((

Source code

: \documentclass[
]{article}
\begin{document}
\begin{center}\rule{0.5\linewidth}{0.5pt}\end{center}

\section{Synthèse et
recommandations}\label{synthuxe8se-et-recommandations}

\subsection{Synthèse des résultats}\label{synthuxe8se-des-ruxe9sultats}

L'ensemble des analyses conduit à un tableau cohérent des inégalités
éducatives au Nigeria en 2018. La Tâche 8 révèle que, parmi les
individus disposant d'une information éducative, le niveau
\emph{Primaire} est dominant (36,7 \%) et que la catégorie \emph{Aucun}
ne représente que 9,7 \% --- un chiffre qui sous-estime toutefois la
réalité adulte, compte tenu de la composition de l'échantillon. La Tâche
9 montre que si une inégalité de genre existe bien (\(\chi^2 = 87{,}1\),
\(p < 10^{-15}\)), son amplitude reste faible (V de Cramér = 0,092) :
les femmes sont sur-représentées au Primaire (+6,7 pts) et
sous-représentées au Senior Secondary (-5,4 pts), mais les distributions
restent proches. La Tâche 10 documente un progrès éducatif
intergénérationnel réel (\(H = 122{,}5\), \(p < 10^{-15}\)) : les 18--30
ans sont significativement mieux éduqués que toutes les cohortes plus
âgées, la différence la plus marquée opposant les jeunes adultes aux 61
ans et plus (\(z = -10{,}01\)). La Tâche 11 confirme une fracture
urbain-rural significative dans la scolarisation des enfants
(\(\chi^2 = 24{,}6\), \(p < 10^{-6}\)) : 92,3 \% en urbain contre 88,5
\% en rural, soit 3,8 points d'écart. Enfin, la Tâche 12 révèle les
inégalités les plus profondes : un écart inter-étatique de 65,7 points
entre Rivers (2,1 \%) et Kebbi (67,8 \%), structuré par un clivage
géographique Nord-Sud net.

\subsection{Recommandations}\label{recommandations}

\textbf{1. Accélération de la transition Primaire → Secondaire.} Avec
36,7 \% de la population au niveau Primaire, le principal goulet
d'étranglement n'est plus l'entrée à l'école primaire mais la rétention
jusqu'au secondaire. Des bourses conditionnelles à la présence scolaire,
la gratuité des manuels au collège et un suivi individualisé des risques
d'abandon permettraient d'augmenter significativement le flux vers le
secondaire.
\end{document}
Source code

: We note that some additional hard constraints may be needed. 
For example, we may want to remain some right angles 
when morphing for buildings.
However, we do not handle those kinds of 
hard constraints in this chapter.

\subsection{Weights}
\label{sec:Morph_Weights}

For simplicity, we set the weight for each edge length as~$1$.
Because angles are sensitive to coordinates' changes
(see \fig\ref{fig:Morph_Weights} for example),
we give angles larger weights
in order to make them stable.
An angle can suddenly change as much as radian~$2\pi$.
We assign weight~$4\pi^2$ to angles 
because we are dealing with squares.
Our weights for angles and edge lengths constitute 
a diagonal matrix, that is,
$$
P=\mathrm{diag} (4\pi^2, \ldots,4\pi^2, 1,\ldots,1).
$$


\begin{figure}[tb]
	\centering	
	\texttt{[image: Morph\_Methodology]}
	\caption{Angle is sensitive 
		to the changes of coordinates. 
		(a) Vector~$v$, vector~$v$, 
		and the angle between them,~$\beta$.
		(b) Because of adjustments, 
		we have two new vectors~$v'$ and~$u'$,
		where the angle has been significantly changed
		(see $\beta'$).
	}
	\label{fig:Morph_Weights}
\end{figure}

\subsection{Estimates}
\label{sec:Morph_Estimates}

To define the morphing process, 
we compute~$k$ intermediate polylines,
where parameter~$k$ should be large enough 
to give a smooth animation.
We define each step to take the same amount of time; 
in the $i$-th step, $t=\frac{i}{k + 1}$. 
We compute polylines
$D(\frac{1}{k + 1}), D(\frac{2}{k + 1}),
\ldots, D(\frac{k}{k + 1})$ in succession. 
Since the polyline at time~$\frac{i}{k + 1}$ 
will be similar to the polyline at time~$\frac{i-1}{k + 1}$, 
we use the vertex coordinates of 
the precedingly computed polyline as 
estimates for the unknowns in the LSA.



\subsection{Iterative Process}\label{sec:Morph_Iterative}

))

# TASK PROMPT:
Please copy, exactly and with nothing else, the lines above beginning at the line that has "ans sont significativement" and ending with the line that has "urbain-rural significative dans".

# YOUR RESPONSE:
ans sont significativement mieux éduqués que toutes les cohortes plus
âgées, la différence la plus marquée opposant les jeunes adultes aux 61
ans et plus (\(z = -10{,}01\)). La Tâche 11 confirme une fracture
urbain-rural significative dans la scolarisation des enfants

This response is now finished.